There are many high-potential companies focused on growing through revenue...and more startups would be wise to follow in their footsteps.

This was our hypothesis when we launched RevUp, the first accelerator for companies where growth through revenue is the primary goal. We focus the program and our investment on actions that increase customer acquisition and stimulate revenue growth.
The mechanics of RevUp make it easier for us to work with a broader spectrum of high growth ventures. We do not take equity in the companies we accelerate. Instead, we earn our return as revenue scales. Because we aren’t unicorn hunters, our model doesn’t depend on exits. This enables us to work, and work differently, with ventures across industries and sectors.
When we launched in June, we set out to validate this hypothesis and select 6-8 companies to join our first cohort.  After 60 days, here’s what we’ve learned and a preview of what’s to come.
1. New England is a target rich environment. The corridor between Boston and New York--where we concentrated our first round of company evaluations--is a rich environment for finding high-potential revenue-first companies. Duh. But an important point to validate nonetheless.
2. Equity investors did not freak out. The RevUp model is complementary to early-stage equity, especially if a company has raised part or all of a seed round with angels or small funds. Our revenue acceleration approach increases market traction, which makes the company more attractive for Series A funding OR gives them more survivability through revenue. Either way, that’s good for their investors. (P.S. being non-dilutive is a bonus).

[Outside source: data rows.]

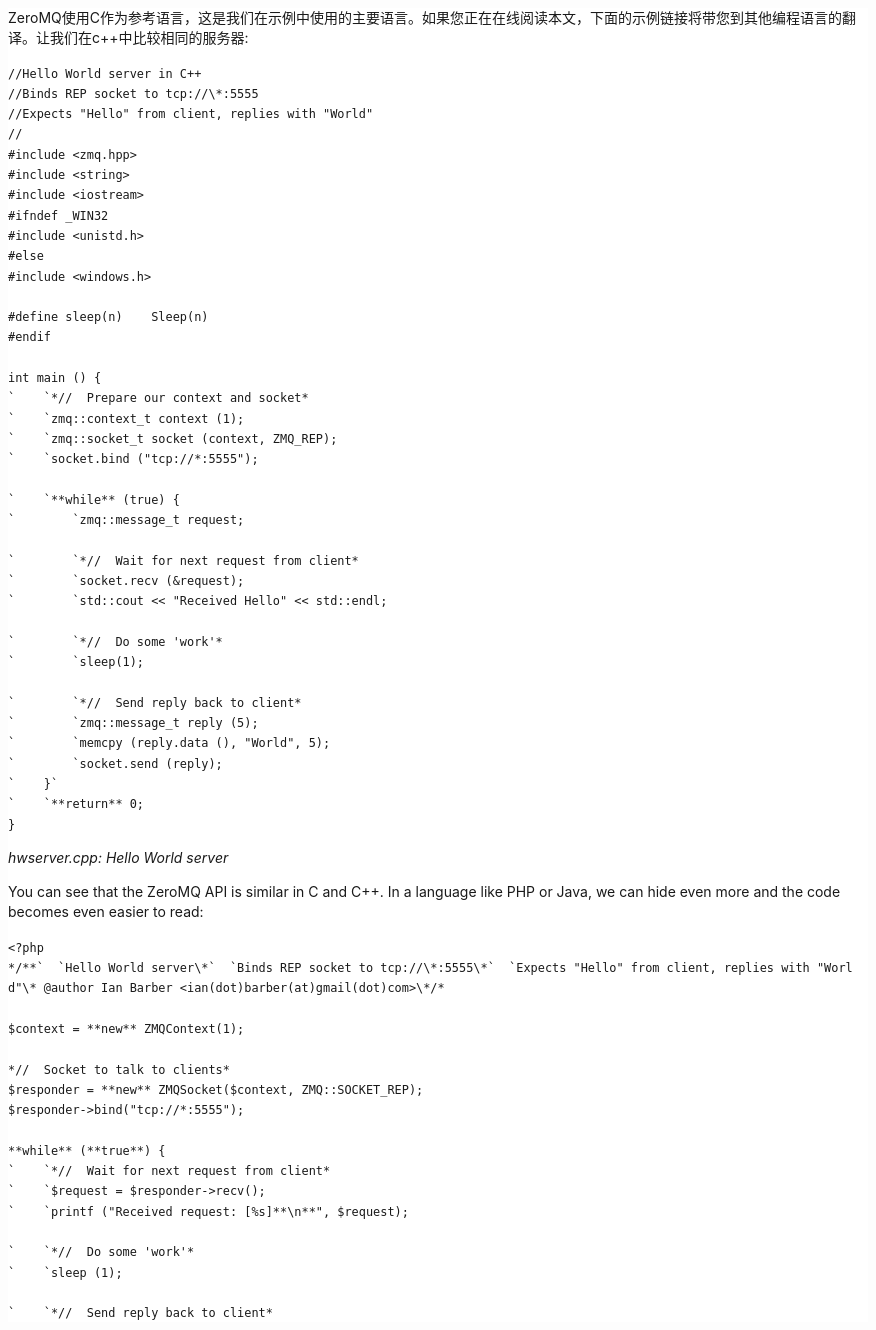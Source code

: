 ZeroMQ使用C作为参考语言，这是我们在示例中使用的主要语言。如果您正在在线阅读本文，下面的示例链接将带您到其他编程语言的翻译。让我们在c++中比较相同的服务器:
```
//Hello World server in C++
//Binds REP socket to tcp://\*:5555
//Expects "Hello" from client, replies with "World"
//
#include <zmq.hpp>
#include <string>
#include <iostream>
#ifndef _WIN32
#include <unistd.h>
#else
#include <windows.h>

#define sleep(n)    Sleep(n)
#endif

int main () {
`    `*//  Prepare our context and socket*
`    `zmq::context_t context (1);
`    `zmq::socket_t socket (context, ZMQ_REP);
`    `socket.bind ("tcp://*:5555");

`    `**while** (true) {
`        `zmq::message_t request;

`        `*//  Wait for next request from client*
`        `socket.recv (&request);
`        `std::cout << "Received Hello" << std::endl;

`        `*//  Do some 'work'*
`        `sleep(1);

`        `*//  Send reply back to client*
`        `zmq::message_t reply (5);
`        `memcpy (reply.data (), "World", 5);
`        `socket.send (reply);
`    }`
`    `**return** 0;
}
```
*hwserver.cpp: Hello World server*

You can see that the ZeroMQ API is similar in C and C++. In a language like PHP or Java, we can hide even more and the code becomes even easier to read:
```
<?php
*/**`  `Hello World server\*`  `Binds REP socket to tcp://\*:5555\*`  `Expects "Hello" from client, replies with "World"\* @author Ian Barber <ian(dot)barber(at)gmail(dot)com>\*/*

$context = **new** ZMQContext(1);

*//  Socket to talk to clients*
$responder = **new** ZMQSocket($context, ZMQ::SOCKET_REP);
$responder->bind("tcp://*:5555");

**while** (**true**) {
`    `*//  Wait for next request from client*
`    `$request = $responder->recv();
`    `printf ("Received request: [%s]**\n**", $request);

`    `*//  Do some 'work'*
`    `sleep (1);

`    `*//  Send reply back to client*
```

3. People are into it. We knew RevUp would be attractive to Internet and SaaS companies, but we are  seeing interest from a much wider group, including consumer products, ecommerce, and niche verticals. Companies that aren't a perfect fit for venture still need capital and support to grow. Startups often figure out a first path to revenue but need help to significantly bend the growth curve. These companies don’t get much love from venture, and because most accelerators are tied to the VC wagon, they are underserved and yearning for help.

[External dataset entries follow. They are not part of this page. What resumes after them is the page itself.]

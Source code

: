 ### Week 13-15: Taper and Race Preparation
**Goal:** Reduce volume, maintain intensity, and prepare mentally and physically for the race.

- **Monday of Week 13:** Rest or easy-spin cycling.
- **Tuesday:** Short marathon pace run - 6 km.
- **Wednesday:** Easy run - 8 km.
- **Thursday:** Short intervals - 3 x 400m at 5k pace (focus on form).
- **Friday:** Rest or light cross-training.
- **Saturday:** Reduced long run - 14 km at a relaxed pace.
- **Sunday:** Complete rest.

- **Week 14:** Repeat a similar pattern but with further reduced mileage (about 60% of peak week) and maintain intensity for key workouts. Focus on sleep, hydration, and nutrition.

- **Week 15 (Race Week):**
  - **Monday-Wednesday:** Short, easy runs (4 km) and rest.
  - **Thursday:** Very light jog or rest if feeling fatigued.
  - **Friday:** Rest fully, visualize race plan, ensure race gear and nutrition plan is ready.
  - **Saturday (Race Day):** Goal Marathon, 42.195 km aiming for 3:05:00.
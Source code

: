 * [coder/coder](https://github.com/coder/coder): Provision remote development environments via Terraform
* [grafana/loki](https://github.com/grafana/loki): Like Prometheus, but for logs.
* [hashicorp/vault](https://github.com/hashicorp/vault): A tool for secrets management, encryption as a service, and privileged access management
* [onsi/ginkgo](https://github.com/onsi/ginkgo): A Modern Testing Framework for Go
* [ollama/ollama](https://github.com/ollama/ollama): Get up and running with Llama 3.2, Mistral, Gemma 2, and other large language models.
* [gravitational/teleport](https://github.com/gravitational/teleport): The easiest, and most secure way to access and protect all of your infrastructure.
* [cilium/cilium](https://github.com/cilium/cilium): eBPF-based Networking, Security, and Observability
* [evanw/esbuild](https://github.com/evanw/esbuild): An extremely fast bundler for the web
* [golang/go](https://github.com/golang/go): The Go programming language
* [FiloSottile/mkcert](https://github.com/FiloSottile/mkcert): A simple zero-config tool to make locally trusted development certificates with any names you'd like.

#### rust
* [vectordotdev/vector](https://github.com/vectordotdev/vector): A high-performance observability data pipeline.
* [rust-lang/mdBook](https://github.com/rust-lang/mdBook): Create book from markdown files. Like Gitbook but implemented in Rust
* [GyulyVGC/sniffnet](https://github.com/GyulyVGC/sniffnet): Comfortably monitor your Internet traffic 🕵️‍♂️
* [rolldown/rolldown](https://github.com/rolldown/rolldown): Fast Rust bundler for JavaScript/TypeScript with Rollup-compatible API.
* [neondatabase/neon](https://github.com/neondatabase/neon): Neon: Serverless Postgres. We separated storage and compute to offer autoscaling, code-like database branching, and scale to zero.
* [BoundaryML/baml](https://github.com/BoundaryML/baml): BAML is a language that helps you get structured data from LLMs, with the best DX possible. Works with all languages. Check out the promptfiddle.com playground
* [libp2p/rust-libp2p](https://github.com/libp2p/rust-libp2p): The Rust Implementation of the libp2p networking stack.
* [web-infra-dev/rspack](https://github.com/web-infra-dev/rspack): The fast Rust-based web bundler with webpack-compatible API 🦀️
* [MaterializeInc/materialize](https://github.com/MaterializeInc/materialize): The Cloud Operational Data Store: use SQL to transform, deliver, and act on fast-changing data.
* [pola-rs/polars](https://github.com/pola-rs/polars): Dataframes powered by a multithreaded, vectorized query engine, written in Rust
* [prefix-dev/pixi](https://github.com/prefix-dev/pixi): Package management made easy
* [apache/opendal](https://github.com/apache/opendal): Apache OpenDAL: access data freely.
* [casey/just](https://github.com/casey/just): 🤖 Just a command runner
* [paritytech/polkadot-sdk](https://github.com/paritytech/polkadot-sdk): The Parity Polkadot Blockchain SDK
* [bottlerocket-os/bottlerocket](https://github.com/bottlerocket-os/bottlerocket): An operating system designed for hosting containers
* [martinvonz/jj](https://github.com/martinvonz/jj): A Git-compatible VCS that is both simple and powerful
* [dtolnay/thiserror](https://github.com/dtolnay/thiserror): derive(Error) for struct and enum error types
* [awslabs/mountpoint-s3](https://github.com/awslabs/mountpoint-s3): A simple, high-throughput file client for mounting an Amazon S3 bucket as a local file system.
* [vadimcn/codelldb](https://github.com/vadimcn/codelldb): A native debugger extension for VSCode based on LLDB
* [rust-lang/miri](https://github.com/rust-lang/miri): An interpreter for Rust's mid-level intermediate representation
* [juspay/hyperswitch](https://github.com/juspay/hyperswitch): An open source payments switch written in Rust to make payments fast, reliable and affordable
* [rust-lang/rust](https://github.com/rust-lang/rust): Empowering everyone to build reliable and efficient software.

4. We can focus on helping companies sell stuff and make money. Founders are often encouraged (in some ways forced) into artificial beliefs about their market size in order to justify the prospect for an equity driven outcome.  In our collective obsession with unicorns, we are obscuring the worthy goal of creating profitable companies that create new value in the world.

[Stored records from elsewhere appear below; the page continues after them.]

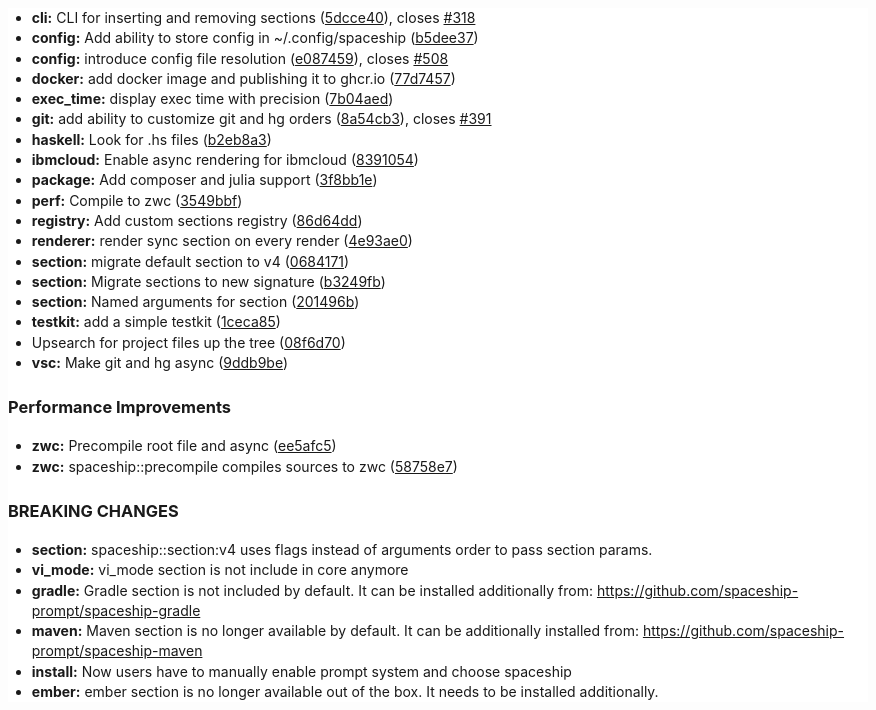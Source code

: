 * **cli:** CLI for inserting and removing sections ([5dcce40](https://github.com/spaceship-prompt/spaceship-prompt/commit/5dcce40e99e0595453133862b95720882ab07fe7)), closes [#318](https://github.com/spaceship-prompt/spaceship-prompt/issues/318)
* **config:** Add ability to store config in ~/.config/spaceship ([b5dee37](https://github.com/spaceship-prompt/spaceship-prompt/commit/b5dee377c85b54e4f70071de42bc1cff52816f82))
* **config:** introduce config file resolution ([e087459](https://github.com/spaceship-prompt/spaceship-prompt/commit/e087459d316aa445506cf41b3d58be4b0b4b854a)), closes [#508](https://github.com/spaceship-prompt/spaceship-prompt/issues/508)
* **docker:** add docker image and publishing it to ghcr.io ([77d7457](https://github.com/spaceship-prompt/spaceship-prompt/commit/77d74570b7a68c934bb4e5c5ac1a7b36e9fd96cb))
* **exec_time:** display exec time with precision ([7b04aed](https://github.com/spaceship-prompt/spaceship-prompt/commit/7b04aed499175e22ec37b9af55fb3375d5fd48b1))
* **git:** add ability to customize git and hg orders ([8a54cb3](https://github.com/spaceship-prompt/spaceship-prompt/commit/8a54cb39036b173be143b134f1ce00760813fe2d)), closes [#391](https://github.com/spaceship-prompt/spaceship-prompt/issues/391)
* **haskell:** Look for .hs files ([b2eb8a3](https://github.com/spaceship-prompt/spaceship-prompt/commit/b2eb8a35f3c41b73a7d48787a3f4f413c390407f))
* **ibmcloud:** Enable async rendering for ibmcloud ([8391054](https://github.com/spaceship-prompt/spaceship-prompt/commit/8391054c79bacd68c87032ae9011f9c8deb424c6))
* **package:** Add composer and julia support ([3f8bb1e](https://github.com/spaceship-prompt/spaceship-prompt/commit/3f8bb1e5a41ad33f55f5c078ed893a4ef7cee214))
* **perf:** Compile to zwc ([3549bbf](https://github.com/spaceship-prompt/spaceship-prompt/commit/3549bbf9050670b70f79b61c6c90755022448b7e))
* **registry:** Add custom sections registry ([86d64dd](https://github.com/spaceship-prompt/spaceship-prompt/commit/86d64ddbba4c42092a6fcb98dc06822726531a49))
* **renderer:** render sync section on every render ([4e93ae0](https://github.com/spaceship-prompt/spaceship-prompt/commit/4e93ae0ccbb7cd692995b5e78942e783bb25aa71))
* **section:** migrate default section to v4 ([0684171](https://github.com/spaceship-prompt/spaceship-prompt/commit/0684171c41783c278cfaa84fbc844a18a1b4a7ed))
* **section:** Migrate sections to new signature ([b3249fb](https://github.com/spaceship-prompt/spaceship-prompt/commit/b3249fb756a31dec21f1c11beca1a37bf961332d))
* **section:** Named arguments for section ([201496b](https://github.com/spaceship-prompt/spaceship-prompt/commit/201496b4311852e070b315b473dcfbe1d9a792cc))
* **testkit:** add a simple testkit ([1ceca85](https://github.com/spaceship-prompt/spaceship-prompt/commit/1ceca858ddfe8888418e7096e3f863df5d611d6e))
* Upsearch for project files up the tree ([08f6d70](https://github.com/spaceship-prompt/spaceship-prompt/commit/08f6d70e972fc56fa47dccb42f1e44b0bdce352b))
* **vsc:** Make git and hg async ([9ddb9be](https://github.com/spaceship-prompt/spaceship-prompt/commit/9ddb9be29df8058e06b43a4a7504b4faa87cd677))


### Performance Improvements

* **zwc:** Precompile root file and async ([ee5afc5](https://github.com/spaceship-prompt/spaceship-prompt/commit/ee5afc5caf87b22bf3467679f8a6849c04956b03))
* **zwc:** spaceship::precompile compiles sources to zwc ([58758e7](https://github.com/spaceship-prompt/spaceship-prompt/commit/58758e785d948ba3d5a1718dc5cc11321339ab81))


### BREAKING CHANGES

* **section:** spaceship::section:v4 uses flags instead of arguments order to pass section params.
* **vi_mode:** vi_mode section is not include in core anymore
* **gradle:** Gradle section is not included by default. It can be installed additionally from:
https://github.com/spaceship-prompt/spaceship-gradle
* **maven:** Maven section is no longer available by default. It can be additionally installed
from: https://github.com/spaceship-prompt/spaceship-maven
* **install:** Now users have to manually enable prompt system and choose spaceship
* **ember:** ember section is no longer available out of the box. It needs to be installed
additionally.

5. When it comes to growth marketing, cliff notes don't cut it. Growth marketing is a skill. It requires effort to learn, practice to master, and constant experimentation to optimize. This is a hard skill to teach to founders who aren’t digital marketing natives. We will build better companies as we learn how to train more entrepreneurs to use the new tools we have to find, engage and sell to customers.
To support this, RevUp built and internal growth team that is on-hand to share the load with our companies. 
6. We get by with a little help from our friends. Launching RevUp also reminded us that the power of the network is still the most important power of all. In June, we wondered how the community would react to the new platform. They reacted by sending us high-quality leads and enthusiastically referring top-notch founders to our doorstep. Not every referral was a fit, but working with ambitious entrepreneurs in any capacity is always a pleasure. Thanks for that. 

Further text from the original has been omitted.